Dataset records =
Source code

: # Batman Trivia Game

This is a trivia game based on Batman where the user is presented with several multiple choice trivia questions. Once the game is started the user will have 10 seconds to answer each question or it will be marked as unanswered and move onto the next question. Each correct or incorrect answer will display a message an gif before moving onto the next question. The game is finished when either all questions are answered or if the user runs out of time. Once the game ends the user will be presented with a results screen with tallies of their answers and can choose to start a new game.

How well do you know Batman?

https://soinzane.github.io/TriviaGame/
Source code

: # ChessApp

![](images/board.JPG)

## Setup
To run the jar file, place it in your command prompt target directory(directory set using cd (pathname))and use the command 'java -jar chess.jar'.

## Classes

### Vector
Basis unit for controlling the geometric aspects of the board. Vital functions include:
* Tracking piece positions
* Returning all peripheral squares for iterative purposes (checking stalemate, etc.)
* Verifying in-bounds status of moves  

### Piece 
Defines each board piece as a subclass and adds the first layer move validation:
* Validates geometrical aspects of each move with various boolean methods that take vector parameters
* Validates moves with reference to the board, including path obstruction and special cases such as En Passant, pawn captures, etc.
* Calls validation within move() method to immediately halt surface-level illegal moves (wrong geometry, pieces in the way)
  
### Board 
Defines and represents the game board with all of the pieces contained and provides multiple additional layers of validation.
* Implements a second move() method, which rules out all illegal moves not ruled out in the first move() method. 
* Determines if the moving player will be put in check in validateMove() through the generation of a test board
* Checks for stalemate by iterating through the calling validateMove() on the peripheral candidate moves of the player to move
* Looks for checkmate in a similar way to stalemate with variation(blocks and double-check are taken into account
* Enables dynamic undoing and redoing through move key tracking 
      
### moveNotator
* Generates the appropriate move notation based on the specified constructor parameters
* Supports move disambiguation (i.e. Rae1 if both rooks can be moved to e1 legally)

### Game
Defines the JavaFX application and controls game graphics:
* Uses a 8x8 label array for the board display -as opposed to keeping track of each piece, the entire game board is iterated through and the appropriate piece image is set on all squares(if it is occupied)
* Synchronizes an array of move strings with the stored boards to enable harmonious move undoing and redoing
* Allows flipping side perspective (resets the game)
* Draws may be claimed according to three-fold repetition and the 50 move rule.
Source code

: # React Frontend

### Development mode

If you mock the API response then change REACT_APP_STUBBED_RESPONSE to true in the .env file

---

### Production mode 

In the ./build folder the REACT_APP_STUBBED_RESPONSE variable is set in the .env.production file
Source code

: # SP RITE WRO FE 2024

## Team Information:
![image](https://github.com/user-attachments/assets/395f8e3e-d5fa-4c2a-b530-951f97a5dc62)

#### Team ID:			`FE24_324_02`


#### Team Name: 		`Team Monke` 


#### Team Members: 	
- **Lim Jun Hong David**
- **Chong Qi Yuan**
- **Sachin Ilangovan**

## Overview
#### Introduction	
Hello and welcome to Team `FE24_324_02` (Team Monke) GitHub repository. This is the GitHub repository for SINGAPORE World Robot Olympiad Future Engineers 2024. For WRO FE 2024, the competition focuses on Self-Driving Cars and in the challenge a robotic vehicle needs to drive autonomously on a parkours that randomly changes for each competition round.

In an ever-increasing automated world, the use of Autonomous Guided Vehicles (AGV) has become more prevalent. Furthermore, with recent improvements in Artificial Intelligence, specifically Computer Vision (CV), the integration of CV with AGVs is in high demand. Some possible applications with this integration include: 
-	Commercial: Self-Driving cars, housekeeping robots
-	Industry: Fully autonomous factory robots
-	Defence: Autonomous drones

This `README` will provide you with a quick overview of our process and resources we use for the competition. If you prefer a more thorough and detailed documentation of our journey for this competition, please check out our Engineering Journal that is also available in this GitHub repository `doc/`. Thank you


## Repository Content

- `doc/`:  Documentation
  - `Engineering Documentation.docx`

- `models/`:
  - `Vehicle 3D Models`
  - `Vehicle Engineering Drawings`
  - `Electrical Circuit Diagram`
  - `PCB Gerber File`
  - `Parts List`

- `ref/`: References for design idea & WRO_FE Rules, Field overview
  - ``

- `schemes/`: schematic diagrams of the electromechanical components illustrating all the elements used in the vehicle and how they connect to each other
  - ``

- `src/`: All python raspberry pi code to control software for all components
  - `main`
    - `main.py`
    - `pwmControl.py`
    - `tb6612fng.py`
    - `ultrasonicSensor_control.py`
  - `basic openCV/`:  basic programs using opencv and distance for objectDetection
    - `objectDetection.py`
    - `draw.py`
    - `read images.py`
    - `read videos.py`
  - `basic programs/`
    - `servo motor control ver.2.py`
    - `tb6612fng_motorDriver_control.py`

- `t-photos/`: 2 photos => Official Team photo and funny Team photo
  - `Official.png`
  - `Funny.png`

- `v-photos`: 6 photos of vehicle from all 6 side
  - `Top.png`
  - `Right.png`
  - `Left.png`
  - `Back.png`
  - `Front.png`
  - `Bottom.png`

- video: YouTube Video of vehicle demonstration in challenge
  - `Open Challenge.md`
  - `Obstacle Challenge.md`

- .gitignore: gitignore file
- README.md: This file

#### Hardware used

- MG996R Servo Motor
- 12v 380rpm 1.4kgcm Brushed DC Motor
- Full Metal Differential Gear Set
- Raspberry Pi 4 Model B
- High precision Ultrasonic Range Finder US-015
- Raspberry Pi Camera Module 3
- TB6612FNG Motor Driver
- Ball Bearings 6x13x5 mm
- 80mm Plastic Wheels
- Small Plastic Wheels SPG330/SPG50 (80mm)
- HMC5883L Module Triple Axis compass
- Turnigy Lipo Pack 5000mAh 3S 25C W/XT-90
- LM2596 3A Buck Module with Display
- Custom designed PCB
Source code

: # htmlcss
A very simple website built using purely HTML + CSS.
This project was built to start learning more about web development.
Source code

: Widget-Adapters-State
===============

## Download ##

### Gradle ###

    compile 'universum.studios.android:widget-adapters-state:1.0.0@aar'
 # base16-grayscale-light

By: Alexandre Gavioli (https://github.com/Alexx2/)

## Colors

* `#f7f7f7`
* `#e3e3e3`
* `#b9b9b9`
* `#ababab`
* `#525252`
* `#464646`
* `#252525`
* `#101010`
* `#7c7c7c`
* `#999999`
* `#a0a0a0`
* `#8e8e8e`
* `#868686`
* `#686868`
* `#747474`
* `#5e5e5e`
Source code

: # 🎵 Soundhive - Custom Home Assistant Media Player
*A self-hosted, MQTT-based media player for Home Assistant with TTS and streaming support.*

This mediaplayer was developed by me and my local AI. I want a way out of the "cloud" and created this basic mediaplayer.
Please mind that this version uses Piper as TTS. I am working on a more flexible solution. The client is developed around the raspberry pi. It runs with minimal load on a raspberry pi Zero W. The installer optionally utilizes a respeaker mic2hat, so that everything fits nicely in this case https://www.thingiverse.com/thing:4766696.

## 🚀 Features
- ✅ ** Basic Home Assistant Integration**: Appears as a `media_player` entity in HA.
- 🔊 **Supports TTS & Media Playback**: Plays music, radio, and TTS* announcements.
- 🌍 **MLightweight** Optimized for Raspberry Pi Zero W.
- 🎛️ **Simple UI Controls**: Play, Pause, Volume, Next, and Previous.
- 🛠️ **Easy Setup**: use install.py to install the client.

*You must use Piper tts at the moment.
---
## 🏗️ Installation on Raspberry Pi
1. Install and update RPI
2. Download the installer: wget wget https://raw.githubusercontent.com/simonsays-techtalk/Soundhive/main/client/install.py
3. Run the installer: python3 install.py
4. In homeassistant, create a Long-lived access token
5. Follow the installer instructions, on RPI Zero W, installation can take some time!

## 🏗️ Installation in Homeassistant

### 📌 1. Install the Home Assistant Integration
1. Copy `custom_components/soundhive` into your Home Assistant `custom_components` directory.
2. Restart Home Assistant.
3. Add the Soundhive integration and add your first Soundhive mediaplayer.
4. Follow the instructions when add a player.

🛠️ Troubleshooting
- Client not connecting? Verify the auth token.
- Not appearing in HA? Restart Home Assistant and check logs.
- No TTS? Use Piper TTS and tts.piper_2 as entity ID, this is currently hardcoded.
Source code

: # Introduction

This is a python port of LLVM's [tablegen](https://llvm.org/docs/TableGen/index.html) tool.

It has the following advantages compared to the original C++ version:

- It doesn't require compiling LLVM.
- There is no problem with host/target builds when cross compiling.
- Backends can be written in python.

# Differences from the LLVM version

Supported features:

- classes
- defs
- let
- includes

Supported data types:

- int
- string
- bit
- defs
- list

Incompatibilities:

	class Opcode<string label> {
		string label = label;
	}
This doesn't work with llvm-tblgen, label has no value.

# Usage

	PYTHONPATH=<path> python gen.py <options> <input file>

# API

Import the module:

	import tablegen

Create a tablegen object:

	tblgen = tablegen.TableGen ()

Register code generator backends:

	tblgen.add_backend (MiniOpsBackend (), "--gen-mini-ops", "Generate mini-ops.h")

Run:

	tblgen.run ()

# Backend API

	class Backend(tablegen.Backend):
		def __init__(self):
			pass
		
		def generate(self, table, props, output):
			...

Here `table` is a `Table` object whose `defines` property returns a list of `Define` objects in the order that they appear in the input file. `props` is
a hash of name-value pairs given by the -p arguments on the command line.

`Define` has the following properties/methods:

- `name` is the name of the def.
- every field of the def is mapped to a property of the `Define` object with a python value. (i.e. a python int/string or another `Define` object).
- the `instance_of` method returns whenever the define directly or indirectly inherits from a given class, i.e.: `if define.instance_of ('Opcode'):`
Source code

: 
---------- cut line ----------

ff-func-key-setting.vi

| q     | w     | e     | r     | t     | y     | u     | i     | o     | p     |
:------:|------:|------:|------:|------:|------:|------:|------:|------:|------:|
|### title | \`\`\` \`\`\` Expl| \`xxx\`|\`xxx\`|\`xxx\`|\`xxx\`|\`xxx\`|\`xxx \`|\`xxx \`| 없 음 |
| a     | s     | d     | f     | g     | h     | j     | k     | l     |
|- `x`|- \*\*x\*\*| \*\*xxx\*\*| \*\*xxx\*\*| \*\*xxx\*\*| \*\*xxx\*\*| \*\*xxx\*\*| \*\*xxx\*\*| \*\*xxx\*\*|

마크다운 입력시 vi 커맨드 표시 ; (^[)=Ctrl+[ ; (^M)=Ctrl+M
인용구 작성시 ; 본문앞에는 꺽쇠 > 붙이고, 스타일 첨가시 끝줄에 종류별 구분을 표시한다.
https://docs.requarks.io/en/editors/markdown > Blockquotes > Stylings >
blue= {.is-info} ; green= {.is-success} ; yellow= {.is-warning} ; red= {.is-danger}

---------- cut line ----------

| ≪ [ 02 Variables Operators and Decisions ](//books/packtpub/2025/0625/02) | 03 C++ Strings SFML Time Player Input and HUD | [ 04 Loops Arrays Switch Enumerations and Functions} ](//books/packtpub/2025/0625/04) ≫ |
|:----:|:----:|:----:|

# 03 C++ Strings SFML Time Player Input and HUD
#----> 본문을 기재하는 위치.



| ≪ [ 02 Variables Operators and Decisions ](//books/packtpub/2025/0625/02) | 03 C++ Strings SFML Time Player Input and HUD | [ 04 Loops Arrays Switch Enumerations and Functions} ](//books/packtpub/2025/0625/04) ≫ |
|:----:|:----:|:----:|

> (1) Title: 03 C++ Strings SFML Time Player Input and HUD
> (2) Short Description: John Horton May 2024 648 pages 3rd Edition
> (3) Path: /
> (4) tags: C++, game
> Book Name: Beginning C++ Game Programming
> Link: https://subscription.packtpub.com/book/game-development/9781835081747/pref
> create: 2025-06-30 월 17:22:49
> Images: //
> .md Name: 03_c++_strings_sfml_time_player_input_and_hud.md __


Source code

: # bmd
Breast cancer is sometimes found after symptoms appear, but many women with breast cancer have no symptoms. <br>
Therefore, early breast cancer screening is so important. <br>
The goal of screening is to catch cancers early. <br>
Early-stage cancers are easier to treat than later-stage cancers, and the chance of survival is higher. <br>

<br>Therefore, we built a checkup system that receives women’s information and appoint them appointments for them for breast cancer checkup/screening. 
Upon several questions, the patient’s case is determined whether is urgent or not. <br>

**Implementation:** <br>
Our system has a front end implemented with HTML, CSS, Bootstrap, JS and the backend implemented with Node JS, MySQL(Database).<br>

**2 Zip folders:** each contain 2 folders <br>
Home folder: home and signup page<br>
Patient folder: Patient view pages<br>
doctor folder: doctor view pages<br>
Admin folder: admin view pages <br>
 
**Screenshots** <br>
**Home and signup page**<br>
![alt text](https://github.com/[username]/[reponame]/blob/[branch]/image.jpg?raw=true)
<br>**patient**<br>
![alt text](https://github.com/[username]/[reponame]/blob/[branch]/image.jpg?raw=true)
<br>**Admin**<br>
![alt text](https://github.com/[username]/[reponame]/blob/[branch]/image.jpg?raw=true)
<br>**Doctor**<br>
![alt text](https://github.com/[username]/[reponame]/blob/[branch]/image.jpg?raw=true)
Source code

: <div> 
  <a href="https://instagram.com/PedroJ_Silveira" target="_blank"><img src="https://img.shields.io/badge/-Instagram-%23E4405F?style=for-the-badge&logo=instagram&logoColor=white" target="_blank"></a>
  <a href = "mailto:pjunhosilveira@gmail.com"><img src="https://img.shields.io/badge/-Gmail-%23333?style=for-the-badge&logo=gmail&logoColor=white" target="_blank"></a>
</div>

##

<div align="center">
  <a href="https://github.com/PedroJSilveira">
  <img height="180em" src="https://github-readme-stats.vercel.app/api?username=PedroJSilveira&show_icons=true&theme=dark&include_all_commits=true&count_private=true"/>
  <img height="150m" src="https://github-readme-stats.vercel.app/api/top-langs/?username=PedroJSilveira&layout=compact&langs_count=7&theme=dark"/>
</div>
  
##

Assigned task = Set down, exactly as they stand above, the lines starting with the line with "it is occupied)" and going on through the line with "#### Introduction", and no others.

Output below =
* Uses a 8x8 label array for the board display -as opposed to keeping track of each piece, the entire game board is iterated through and the appropriate piece image is set on all squares(if it is occupied)
* Synchronizes an array of move strings with the stored boards to enable harmonious move undoing and redoing
* Allows flipping side perspective (resets the game)
* Draws may be claimed according to three-fold repetition and the 50 move rule.
Source code

: # React Frontend

### Development mode

If you mock the API response then change REACT_APP_STUBBED_RESPONSE to true in the .env file

---

### Production mode 

In the ./build folder the REACT_APP_STUBBED_RESPONSE variable is set in the .env.production file
Source code

: # SP RITE WRO FE 2024

## Team Information:
![image](https://github.com/user-attachments/assets/395f8e3e-d5fa-4c2a-b530-951f97a5dc62)

#### Team ID:			`FE24_324_02`


#### Team Name: 		`Team Monke` 


#### Team Members: 	
- **Lim Jun Hong David**
- **Chong Qi Yuan**
- **Sachin Ilangovan**

## Overview
#### Introduction	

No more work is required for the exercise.